4. Health and Fitness -- In recent times there has been a tremendous growth in interest in health and fitness in the United States. People are making personal choices to improve their health including exercising and eating organic foods. Awareness of how environmental factors such as toxic chemicals and air pollution may influence one's health has led many to become concerned about ecology in general. Through his many publications, including the popular magazines Organic Gardening and Prevention, the late Robert Rodale was a leader in creating awareness of organic living. An important aspect of this path is that it is person-centered more than externally oriented, and as such it is more likely to endure because the emotional motivation for ecological concern is not based on ever-changing social and environmental conditions but ongoing personal health, which is not likely to be a passing fad.
5. Transcendental Experiences -- Modern western psychology has had considerable difficulty accepting spiritual experience as part of normal psychology, and yet the psychology of transcendence concerns some of the most important human experiences, such as death, birth and love. Many aspects of spiritual transcendence, such as seeing visions, hearing voices, communicating with other species, inspired writing and art, and feelings of oneness with the Divine, until recently, have been considered to be symptoms of psychopathology, especially schizophrenia, by modern psychology and psychiatry. Yet when one studies the lives of many environmental leaders and as well as healers, artists, religious leaders and political figures, one finds that special moments of wonder and awe, usually associated with natural beauty, are frequently seen as being pivotal moments in their lives. Aldo Leopold's concern for ecological ethics was inspired by an emotional moment when he had to kill a wounded wolf. Albert Schweitzer's concept of "reverence for life" came to him spontaneously while paddling a canoe through a dangerous herd of hippos. Gifford Pinchot, Chief Forester in Theodore Roosevelt's administration, conceived of the concept of "conservation" in an ecstatic moment while riding a horse through Rock Creek Park in Washington, DC.
For some people, such transcendent moments, which Abraham Maslow called "peak experiences," resulted in personal healing. Theodore Roosevelt was troubled by asthma until he was sent for a nature cure at a European health spa followed by an African safari. Rachel Carson was a rather frail person who regenerated her health by periods of solitude at a Cape Cod retreat, moving her to develop a sense of wonder about nature. Chief Justice William O. Douglas, as a youth, "adopted a mountain" as a "second father" to replace the void in his life when his father died. Religious historian Mircea Eliade acknowledged how bathing in mud baths at natural hot springs in Europe seemed to improve the health of himself and his family.
Abraham Maslow concluded that as self-actualization increased, people also tended to have more peak experiences. Research on such experiences finds that they tend to be commonly triggered by encounters with beautiful natural scenes. Nature, then seems to foster people having peak experiences, and these experiences are integral to mental health and self-actualization, rather than being automatic symptoms of psychopathology.

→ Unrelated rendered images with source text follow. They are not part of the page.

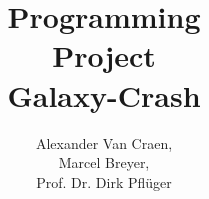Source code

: \documentclass[aspectratio=169,table,x11names,dvipsnames]{beamer}
\institute[logo=.logos/ipvslogo_rund_blau_dunkel.pdf, url=https://www.ipvs.uni-stuttgart.de/]{Institute for Parallel and Distributed Systems}{IPVS}
\title{Programming\\ Project\\ Galaxy-Crash}
\author[Van Craen, Breyer, Prof. Pflüger]{Alexander Van Craen,\\Marcel Breyer,\\Prof. Dr. Dirk Pflüger}
\date{\semester}
\begin{document}
  \titleslide

  
\end{document}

Nature can be a powerful source of wisdom and health, inspiring us and affirming our self-identity. As Maslow concluded, self-actualization and the love of nature tend to go together, and this conclusion is cause for concern when one considers the overall urbanization of modern society. Recent research shows that the average American spends 84% of his or her life indoors, often in air-conditioned environments. The average visitor to a national park does not go more than 50 feet from the road, and spends six hours or less in the park, often the most time being spent at the visitor center, restaurant and bathrooms. People today may know more about ecology than ever before, thanks to the work of environmental organizations and the media, but as my research has found, and this finding has been replicated by others, the simple accumulation of knowledge about ecology and pollution does not necessarily lead to a fondness for nature or an intuitive wisdom about how to live in harmony with nature. An analogy would be that it is one thing to watch love blossom in a feature film, or read about it in a romance novel, but quite another to fall in love and work to preserve the relationship.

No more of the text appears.